Supreme Court of Texas
Jun 10, 1914
106 Tex. 435 (Tex. 1914)

Opinion

Motion No. 3182.

Decided June 10, 1914.

1. — Foreign Corporation — Right to Do Business.

The transaction by a foreign corporation, within the State, of other than interstate business, is only a privilege, which the State may extend or withhold; it is not a right which the corporation possesses. The State is free, therefore, to prescribe the terms or conditions upon which it grants the authority. The foreign corporation, in seeking only a license which the State is under no obligation to allow, is in no position to complain of their severity. Taber v. Interstate B. L. Assn., 91 Tex. 92. (P. 437.)

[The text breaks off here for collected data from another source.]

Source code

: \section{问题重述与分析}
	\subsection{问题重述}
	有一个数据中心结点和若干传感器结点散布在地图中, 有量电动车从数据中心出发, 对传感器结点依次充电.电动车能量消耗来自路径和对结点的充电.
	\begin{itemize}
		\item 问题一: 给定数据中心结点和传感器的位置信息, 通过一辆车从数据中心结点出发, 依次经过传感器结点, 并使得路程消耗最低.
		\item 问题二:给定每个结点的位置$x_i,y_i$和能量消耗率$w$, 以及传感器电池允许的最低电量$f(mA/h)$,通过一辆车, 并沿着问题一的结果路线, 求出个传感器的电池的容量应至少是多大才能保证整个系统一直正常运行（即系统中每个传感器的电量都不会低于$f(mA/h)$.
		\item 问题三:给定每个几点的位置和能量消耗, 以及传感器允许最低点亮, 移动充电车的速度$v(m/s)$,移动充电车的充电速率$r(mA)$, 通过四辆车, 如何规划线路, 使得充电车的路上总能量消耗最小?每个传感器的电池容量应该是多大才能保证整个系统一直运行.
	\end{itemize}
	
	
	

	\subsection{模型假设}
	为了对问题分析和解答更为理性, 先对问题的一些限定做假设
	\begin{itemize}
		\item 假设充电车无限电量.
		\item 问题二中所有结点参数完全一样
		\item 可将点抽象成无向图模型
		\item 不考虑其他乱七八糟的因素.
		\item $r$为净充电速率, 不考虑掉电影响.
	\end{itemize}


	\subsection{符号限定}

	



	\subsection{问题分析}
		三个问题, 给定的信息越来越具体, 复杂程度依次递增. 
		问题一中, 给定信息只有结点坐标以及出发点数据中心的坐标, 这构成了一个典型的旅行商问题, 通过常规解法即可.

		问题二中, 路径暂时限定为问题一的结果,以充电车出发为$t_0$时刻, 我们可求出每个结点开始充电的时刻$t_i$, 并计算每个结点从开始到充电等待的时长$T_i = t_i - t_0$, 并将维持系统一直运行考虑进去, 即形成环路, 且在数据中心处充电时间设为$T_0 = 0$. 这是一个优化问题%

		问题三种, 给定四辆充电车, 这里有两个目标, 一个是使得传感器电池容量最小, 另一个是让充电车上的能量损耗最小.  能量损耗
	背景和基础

2. — Same — Forfeiture of Permit — Purchaser of Property and Business — Statute.

Where the right of a foreign corporation to do business in the State has been forfeited on its conviction of violating the laws of the State against trusts and unlawful combinations (Rev. Stats., 1911, art. 7803), no other corporation which has purchased its property and business or assumed the payment of its obligations can be permitted to incorporate to do business in the State (Rev. Stats., 1911, art. 7805), though making the affidavit required by law as to its freedom from any trust or unlawful combination. And this, irrespective of whether it is or is not a mere corporate continuation of the company so forfeiting the right. (Pp. 436-439.)

3. — Same — Time of Incorporation.

The prohibition by the statute (Rev. Stats., 1911, art. 7805) of granting permit to do business in the State to a purchaser to whom a corporation which has forfeited that right "may have transferred its property and business" is not limited to companies acquiring same prior to the judgment of forfeiture. It applies to all cases of such acquisition prior to the purchaser's application for right to do business. (P. 438.)

4. — Same — Attainder of Property.

The statute (Rev. Stats., 1911, art. 7805) can not be considered as working an attainder of property of the corporation forfeiting its right to do business in the State. It is left free to sell both property and business; only the purchaser's privilege of acquiring a right to do business in the State is affected; and only the purchaser acquiring both property and business, not the purchaser of property alone. (P. 439.)

5. — Same — Extra-Territorial Operation.

The statute denying to a foreign corporation a permit to do business in the State because of acts done by it beyond the State limits is not invalid as giving its effect extra-territorial operation. The right to exclude is absolute, and the Legislature may impose any condition it prescribes, whether based on acts within or outside the State. (P. 439.)

Motion in the Supreme Court, by the Pierce Oil Corporation, for leave to file a petition for mandamus against Weinert, Secretary of State, requiring the issuance by him to relator of a permit to do business in Texas.

H.S. Priest, E.B. Perkins, and N.A. Stedman, for relator.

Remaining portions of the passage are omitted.